OpenNLP offers multiple tokenizer implementations:
* Whitespace Tokenizer - A whitespace tokenizer, non whitespace sequences are identified as tokens
* Simple Tokenizer - A character class tokenizer, sequences of the same character class are tokens
* Learnable Tokenizer - A maximum entropy tokenizer, detects token boundaries based on probability model

Most part-of-speech taggers, parsers and so on, work with text tokenized in this manner. It is important to ensure that your tokenizer produces tokens of the type expected by your later text processing components.

With OpenNLP (as with many systems), tokenization is a two-stage process: first, sentence boundaries are identified, then tokens within each sentence are identified.

== Tokenizer Tools ==
The easiest way to try out the tokenizers are the command line tools. The tools
are only intended for demonstration and testing.

There are two tools, one for the Simple Tokenizer and one for the learnable tokenizer. 
A command line tool the for the Whitespace Tokenizer does not exist, because
the whitespace separated output would be identical to the input.
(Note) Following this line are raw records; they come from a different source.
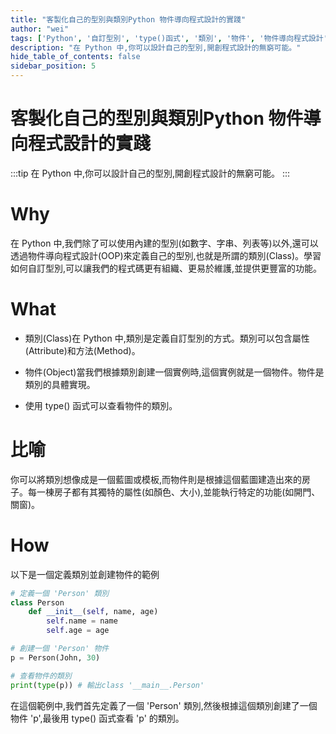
 ```yaml
---
title: "客製化自己的型別與類別Python 物件導向程式設計的實踐"
author: "wei"
tags: ['Python', '自訂型別', 'type()函式', '類別', '物件', '物件導向程式設計']
description: "在 Python 中,你可以設計自己的型別,開創程式設計的無窮可能。"
hide_table_of_contents: false
sidebar_position: 5
---
```


# 客製化自己的型別與類別Python 物件導向程式設計的實踐

:::tip
在 Python 中,你可以設計自己的型別,開創程式設計的無窮可能。
:::

# Why

在 Python 中,我們除了可以使用內建的型別(如數字、字串、列表等)以外,還可以透過物件導向程式設計(OOP)來定義自己的型別,也就是所謂的類別(Class)。學習如何自訂型別,可以讓我們的程式碼更有組織、更易於維護,並提供更豐富的功能。

# What

- 類別(Class)在 Python 中,類別是定義自訂型別的方式。類別可以包含屬性(Attribute)和方法(Method)。

- 物件(Object)當我們根據類別創建一個實例時,這個實例就是一個物件。物件是類別的具體實現。

- 使用 type() 函式可以查看物件的類別。

# 比喻

你可以將類別想像成是一個藍圖或模板,而物件則是根據這個藍圖建造出來的房子。每一棟房子都有其獨特的屬性(如顏色、大小),並能執行特定的功能(如開門、關窗)。

# How

以下是一個定義類別並創建物件的範例

```python
# 定義一個 'Person' 類別
class Person
    def __init__(self, name, age)
        self.name = name
        self.age = age

# 創建一個 'Person' 物件
p = Person(John, 30)

# 查看物件的類別
print(type(p)) # 輸出class '__main__.Person'
```

在這個範例中,我們首先定義了一個 'Person' 類別,然後根據這個類別創建了一個物件 'p',最後用 type() 函式查看 'p' 的類別。


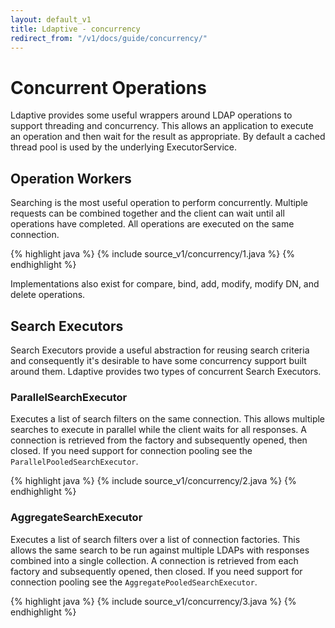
 ```yaml
---
layout: default_v1
title: Ldaptive - concurrency
redirect_from: "/v1/docs/guide/concurrency/"
---
```


# Concurrent Operations

Ldaptive provides some useful wrappers around LDAP operations to support threading and concurrency. This allows an application to execute an operation and then wait for the result as appropriate. By default a cached thread pool is used by the underlying ExecutorService.

## Operation Workers

Searching is the most useful operation to perform concurrently. Multiple requests can be combined together and the client can wait until all operations have completed. All operations are executed on the same connection.

{% highlight java %}
{% include source_v1/concurrency/1.java %}
{% endhighlight %}

Implementations also exist for compare, bind, add, modify, modify DN, and delete operations.

## Search Executors

Search Executors provide a useful abstraction for reusing search criteria and consequently it's desirable to have some concurrency support built around them. Ldaptive provides two types of concurrent Search Executors.

### ParallelSearchExecutor

Executes a list of search filters on the same connection. This allows multiple searches to execute in parallel while the client waits for all responses. A connection is retrieved from the factory and subsequently opened, then closed. If you need support for connection pooling see the `ParallelPooledSearchExecutor`.

{% highlight java %}
{% include source_v1/concurrency/2.java %}
{% endhighlight %}

### AggregateSearchExecutor

Executes a list of search filters over a list of connection factories. This allows the same search to be run against multiple LDAPs with responses combined into a single collection. A connection is retrieved from each factory and subsequently opened, then closed. If you need support for connection pooling see the `AggregatePooledSearchExecutor`.

{% highlight java %}
{% include source_v1/concurrency/3.java %}
{% endhighlight %}

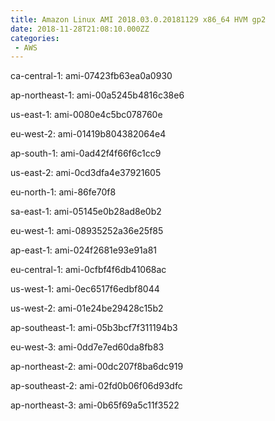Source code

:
 ```yaml
---
title: Amazon Linux AMI 2018.03.0.20181129 x86_64 HVM gp2
date: 2018-11-28T21:08:10.000ZZ
categories:
 - AWS
---
```


ca-central-1: ami-07423fb63ea0a0930

ap-northeast-1: ami-00a5245b4816c38e6

us-east-1: ami-0080e4c5bc078760e

eu-west-2: ami-01419b804382064e4

ap-south-1: ami-0ad42f4f66f6c1cc9

us-east-2: ami-0cd3dfa4e37921605

eu-north-1: ami-86fe70f8

sa-east-1: ami-05145e0b28ad8e0b2

eu-west-1: ami-08935252a36e25f85

ap-east-1: ami-024f2681e93e91a81

eu-central-1: ami-0cfbf4f6db41068ac

us-west-1: ami-0ec6517f6edbf8044

us-west-2: ami-01e24be29428c15b2

ap-southeast-1: ami-05b3bcf7f311194b3

eu-west-3: ami-0dd7e7ed60da8fb83

ap-northeast-2: ami-00dc207f8ba6dc919

ap-southeast-2: ami-02fd0b06f06d93dfc

ap-northeast-3: ami-0b65f69a5c11f3522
The following command shows how to use the Simple Tokenizer Tool.
<pre>
$ bin/opennlp SimpleTokenizer
</pre>

To use the learnable tokenizer download the [http://opennlp.sourceforge.net/models-1.5/en-token.bin english token model] from our website.
<pre>
$ bin/opennlp TokenizerME en-token.bin
</pre>

To test the tokenizer copy the sample from above to the console. The whitespace separated tokens will be written written back to the console.

Usually the input is read from a file and written to a file.
<pre>
$ bin/opennlp TokenizerME en-token.bin < article.txt > article-tokenized.txt
</pre>
It can be done in the same way for the Simple Tokenizer.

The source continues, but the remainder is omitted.